Nel pomeriggio del 14 aprile, Venerdì Santo, il vescovo Antonio Napolioni ha presieduto in Cattedrale l’Azione liturgica della Passione e Morte di Gesù. Una celebrazione iniziata nel più completo silenzio, con una breve sosta di preghiera durante la quale il Vescovo si è prostrato ai piedi dell’altare.
Quindi la liturgia della Parola, che ha avuto come centro il racconto che narra la storia di un Dio che accetta di donarsi fino in fondo e per questo affronta la sofferenza e la morte. Dopo la lettura del Passio – proposto dal diacono Nicola Premoli insieme ai seminaristi Arrigo Duranti e Andrea Bassani – la riflessione del Vescovo che, richiamandosi al prologo di Giovanni, si è interrogato su come quella Parola che si è fatta carne ora sia diventata cadavere. Come, dunque, far sì che la Parola non muoia, pur rispettandone il silenzio? Quel silenzio d’amore che – ha sottolineato il Vescovo – non si risparmia il dolore, non lo ignora e vi si accosta con rispetto, ma anche lo sposa con tutta la drammaticità e la fecondità che sprigiona. Una Parola che diventa silenzio nella morte, ma perché esploda il Vangelo. «La Buona Notizia – ha spiegato mons. Napolioni – che non è il lieto fine, ma l’inizio dei tempi nuovi»
Il Vescovo ha quindi ripreso le domande poste da Gesù. E quel «Chi cercate» oggi è rivolta a ciascuno. «È tempo che i cristiani – ha proseguito il Presule – imparino che cosa vuol dire discernere». Così il «Tu lo dici» si traduce in un chiaro inviato a prendere una posizione chiara nella vita. E ancora: «Sta a noi decidere dov’è il Signore, che cosa ne facciamo nella nostra vita, fin dove lo portiamo nella realtà». L’impegno è quello di essere testimoni. «Ma non per considerarci degli eroi – ha precisato il Vescovo – quanto piuttosto perché la comunione con lui è tutto per noi e diventa cemento anche della comunione con gli altri».
Un Venerdì Santo nel silenzio, dunque, che tappa la bocca da ogni pettegolezzo e, risvegliando la coscienza, porta a mettersi in cammino.

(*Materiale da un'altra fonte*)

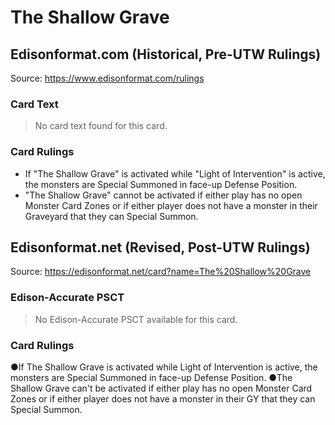 # The Shallow Grave

## Edisonformat.com (Historical, Pre-UTW Rulings)

Source: https://www.edisonformat.com/rulings

### Card Text

> No card text found for this card.

### Card Rulings

*   If "The Shallow Grave" is activated while "Light of Intervention" is active, the monsters are Special Summoned in face-up Defense Position.
*   "The Shallow Grave" cannot be activated if either play has no open Monster Card Zones or if either player does not have a monster in their Graveyard that they can Special Summon.

## Edisonformat.net (Revised, Post-UTW Rulings)

Source: https://edisonformat.net/card?name=The%20Shallow%20Grave

### Edison-Accurate PSCT

> No Edison-Accurate PSCT available for this card.

### Card Rulings

●If The Shallow Grave is activated while Light of Intervention is active, the monsters are Special Summoned in face-up Defense Position.
●The Shallow Grave can't be activated if either play has no open Monster Card Zones or if either player does not have a monster in their GY that they can Special Summon.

La liturgia è continuata con la “preghiera universale”, nella quale si è pregato per la santa Chiesa, il Papa, il Vescovo e i sacerdoti, i catecumeni, l’unità dei cristiani, gli ebrei, i non cristiani, coloro che non credono in Dio, i governanti e i tribolati.
Poi è stata portata la Croce, per la solenne adorazione. Croce non come strumento di morte, ma come segno di salvezza; non come strumento di condanna, ma come segno di liberazione; non come strumento di umiliazione, ma come segno di esaltazione. Per tre volte il Vescovo, mostrando la croce, ha cantato «Ecco il legno della Croce, al quale fu appeso il Cristo, Salvatore del mondo». Poi tutti hanno reso omaggio al Crocifisso, baciandolo.
Infine la celebrazione si è conclusa con la Comunione eucaristica: nel Venerdì Santo nessuna consacrazione, così sono state portate all’altare le particole consacrate il giorno precedente.
Accanto al Vescovo i canonici del Capitolo della Cattedrale e alcuni sacerdoti della città.
Il servizio liturgico è stato garantito dai seminaristi diocesani, mentre i canti sono stati guidati da don Graziano Ghisolfi, accompagnato all’organo dal maestro Fausto Caporali.
I fedeli sono stati quindi congedati ancora nel silenzio, senza alcuna benedizione finale. In serata alle 21 la processione cittadina della S. Spina presieduta dal Vescovo.